Circuit easily affirmed the district court’s judgment in favor of the defendants due to the trustee’s failure

of proof. Id. at *21.


The Verizon decision is consistent with a 2007 Third Circuit decision. VFB LLC v. Campbell Soup Co., 482 F.3d 624 (3d Cir. 2007) (market evidence held crucial to ultimate value determination in fraudulent transfer context). See also In re Iridium Operating LLC, 373 B.R. 283 (Bankr. S.D.N.Y. 2007) (same); and M. W. Schwartz and D. C. Bryan, “Campbell, Iridium, and the Future of Valuation Litigation,” 67 Bus. Law. 939 (2012) (courts should rely on market evidence instead of expert testimony). In both Campbell and Iridium, the plaintiffs failed to undo pre-bankruptcy transactions under a fraudulent transfer theory. The plaintiffs in both cases had tried to prove insolvency through expert testimony in the face of overwhelming evidence that the capital and securities markets were, at the time in question, working properly, well informed and supportive of the transaction. In both cases, the courts held that the expert testimony was insufficient.

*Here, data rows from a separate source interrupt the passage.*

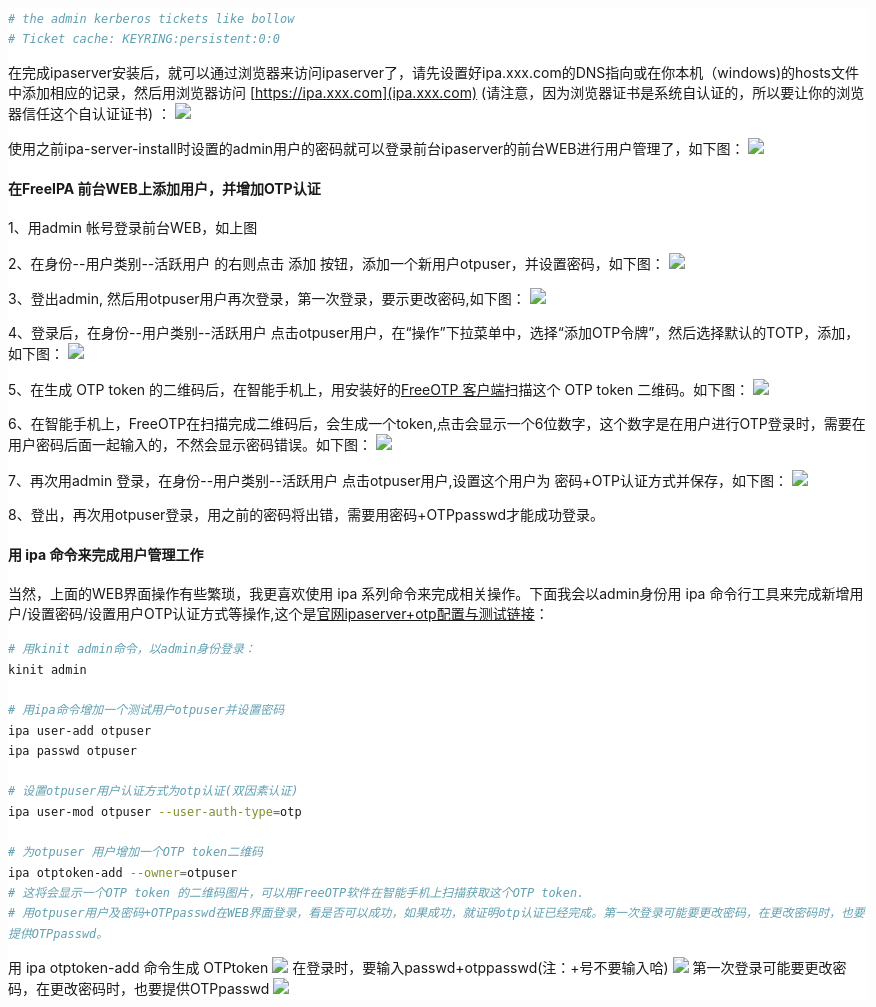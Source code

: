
 ```bash
# the admin kerberos tickets like bollow
# Ticket cache: KEYRING:persistent:0:0
```
在完成ipaserver安装后，就可以通过浏览器来访问ipaserver了，请先设置好ipa.xxx.com的DNS指向或在你本机（windows)的hosts文件中添加相应的记录，然后用浏览器访问 [https://ipa.xxx.com](ipa.xxx.com) (请注意，因为浏览器证书是系统自认证的，所以要让你的浏览器信任这个自认证证书) ：
![](/images/2018-09-03-16-20-09.png)

使用之前ipa-server-install时设置的admin用户的密码就可以登录前台ipaserver的前台WEB进行用户管理了，如下图：
![](/images/2018-09-03-16-25-38.png)

#### 在FreeIPA 前台WEB上添加用户，并增加OTP认证
1、用admin 帐号登录前台WEB，如上图

2、在身份--用户类别--活跃用户 的右则点击 添加 按钮，添加一个新用户otpuser，并设置密码，如下图：
![](/images/2018-09-05-09-33-38.png)

3、登出admin, 然后用otpuser用户再次登录，第一次登录，要示更改密码,如下图：
![](/imags/2018-09-04-09-56-37.png)

4、登录后，在身份--用户类别--活跃用户 点击otpuser用户，在“操作”下拉菜单中，选择“添加OTP令牌”，然后选择默认的TOTP，添加，如下图：
![](/images/2018-09-04-10-03-08.png)

5、在生成 OTP token 的二维码后，在智能手机上，用安装好的[FreeOTP 客户端](https://freeotp.github.io/)扫描这个 OTP token 二维码。如下图：
![](/images/2018-09-04-23-29-23.png)

6、在智能手机上，FreeOTP在扫描完成二维码后，会生成一个token,点击会显示一个6位数字，这个数字是在用户进行OTP登录时，需要在用户密码后面一起输入的，不然会显示密码错误。如下图：
![](/images/2018-09-04-16-55-14.png)

7、再次用admin 登录，在身份--用户类别--活跃用户 点击otpuser用户,设置这个用户为 密码+OTP认证方式并保存，如下图：
![](/images/2018-09-04-10-19-02.png) 

8、登出，再次用otpuser登录，用之前的密码将出错，需要用密码+OTPpasswd才能成功登录。

#### 用 ipa 命令来完成用户管理工作
当然，上面的WEB界面操作有些繁琐，我更喜欢使用 ipa 系列命令来完成相关操作。下面我会以admin身份用 ipa 命令行工具来完成新增用户/设置密码/设置用户OTP认证方式等操作,这个是[官网ipaserver+otp配置与测试链接](https://www.freeipa.org/page/V4/OTP#How_to_Test)：
```bash
# 用kinit admin命令，以admin身份登录：
kinit admin

# 用ipa命令增加一个测试用户otpuser并设置密码
ipa user-add otpuser
ipa passwd otpuser

# 设置otpuser用户认证方式为otp认证(双因素认证)
ipa user-mod otpuser --user-auth-type=otp

# 为otpuser 用户增加一个OTP token二维码
ipa otptoken-add --owner=otpuser
# 这将会显示一个OTP token 的二维码图片，可以用FreeOTP软件在智能手机上扫描获取这个OTP token.
# 用otpuser用户及密码+OTPpasswd在WEB界面登录，看是否可以成功，如果成功，就证明otp认证已经完成。第一次登录可能要更改密码，在更改密码时，也要提供OTPpasswd。
```
用 ipa otptoken-add 命令生成 OTPtoken
![](/images/2018-09-04-10-37-14.png)
在登录时，要输入passwd+otppasswd(注：+号不要输入哈)
![](/images/2018-09-04-10-42-06.png)
第一次登录可能要更改密码，在更改密码时，也要提供OTPpasswd
![](/images/2018-09-04-10-39-23.png)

The Third Circuit’s Campbell decision criticized the competing expert witness testimony, stressing that “the market price is ‘a more reliable measure of the stock’s value than the subjective estimates of one or two expert witnesses.’” 482 F.3d at 633, quoting In re Prince, 85 F.3d 314, 320 (7th Cir. 1996). In Verizon, though, the Fifth Circuit found the competing expert testimony helpful in ascertaining the truth. Both experts were “qualified,” but the defendants’ expert “heavily criticized” the trustee’s expert, noting “numerous errors in her methodology.” 2014 WL 3746476, at *19. The adversarial system, therefore, not ideology, worked for the defendants.